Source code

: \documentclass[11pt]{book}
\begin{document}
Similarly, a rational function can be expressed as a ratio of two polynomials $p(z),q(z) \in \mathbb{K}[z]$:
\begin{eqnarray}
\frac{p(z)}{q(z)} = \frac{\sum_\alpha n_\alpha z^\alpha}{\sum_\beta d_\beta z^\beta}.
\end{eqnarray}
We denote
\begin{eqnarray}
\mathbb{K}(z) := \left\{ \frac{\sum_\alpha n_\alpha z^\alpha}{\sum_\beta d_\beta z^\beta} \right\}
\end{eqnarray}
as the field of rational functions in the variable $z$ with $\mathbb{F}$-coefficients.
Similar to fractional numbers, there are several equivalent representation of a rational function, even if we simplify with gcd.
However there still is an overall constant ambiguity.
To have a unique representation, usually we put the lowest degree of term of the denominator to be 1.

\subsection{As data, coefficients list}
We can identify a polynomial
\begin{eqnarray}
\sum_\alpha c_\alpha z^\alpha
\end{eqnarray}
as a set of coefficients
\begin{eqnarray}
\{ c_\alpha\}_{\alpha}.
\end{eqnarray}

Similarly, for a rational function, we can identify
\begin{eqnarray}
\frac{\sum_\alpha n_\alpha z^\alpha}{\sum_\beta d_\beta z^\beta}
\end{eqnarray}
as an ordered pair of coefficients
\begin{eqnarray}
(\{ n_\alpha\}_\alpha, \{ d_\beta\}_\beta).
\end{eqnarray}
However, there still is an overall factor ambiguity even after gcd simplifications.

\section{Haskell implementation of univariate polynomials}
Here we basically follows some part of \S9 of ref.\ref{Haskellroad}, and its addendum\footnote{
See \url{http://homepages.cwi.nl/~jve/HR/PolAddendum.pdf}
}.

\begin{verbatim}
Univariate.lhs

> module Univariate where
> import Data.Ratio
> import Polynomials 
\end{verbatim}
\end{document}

########################################

| To do |
The answer must restate all of the entries exactly.

| Answer for the task |
Source code

: \documentclass[11pt]{book}
\begin{document}
Similarly, a rational function can be expressed as a ratio of two polynomials $p(z),q(z) \in \mathbb{K}[z]$:
\begin{eqnarray}
\frac{p(z)}{q(z)} = \frac{\sum_\alpha n_\alpha z^\alpha}{\sum_\beta d_\beta z^\beta}.
\end{eqnarray}
We denote
\begin{eqnarray}
\mathbb{K}(z) := \left\{ \frac{\sum_\alpha n_\alpha z^\alpha}{\sum_\beta d_\beta z^\beta} \right\}
\end{eqnarray}
as the field of rational functions in the variable $z$ with $\mathbb{F}$-coefficients.
Similar to fractional numbers, there are several equivalent representation of a rational function, even if we simplify with gcd.
However there still is an overall constant ambiguity.
To have a unique representation, usually we put the lowest degree of term of the denominator to be 1.

\subsection{As data, coefficients list}
We can identify a polynomial
\begin{eqnarray}
\sum_\alpha c_\alpha z^\alpha
\end{eqnarray}
as a set of coefficients
\begin{eqnarray}
\{ c_\alpha\}_{\alpha}.
\end{eqnarray}

Similarly, for a rational function, we can identify
\begin{eqnarray}
\frac{\sum_\alpha n_\alpha z^\alpha}{\sum_\beta d_\beta z^\beta}
\end{eqnarray}
as an ordered pair of coefficients
\begin{eqnarray}
(\{ n_\alpha\}_\alpha, \{ d_\beta\}_\beta).
\end{eqnarray}
However, there still is an overall factor ambiguity even after gcd simplifications.

\section{Haskell implementation of univariate polynomials}
Here we basically follows some part of \S9 of ref.\ref{Haskellroad}, and its addendum\footnote{
See \url{http://homepages.cwi.nl/~jve/HR/PolAddendum.pdf}
}.

\begin{verbatim}
Univariate.lhs

> module Univariate where
> import Data.Ratio
> import Polynomials 
\end{verbatim}
\end{document}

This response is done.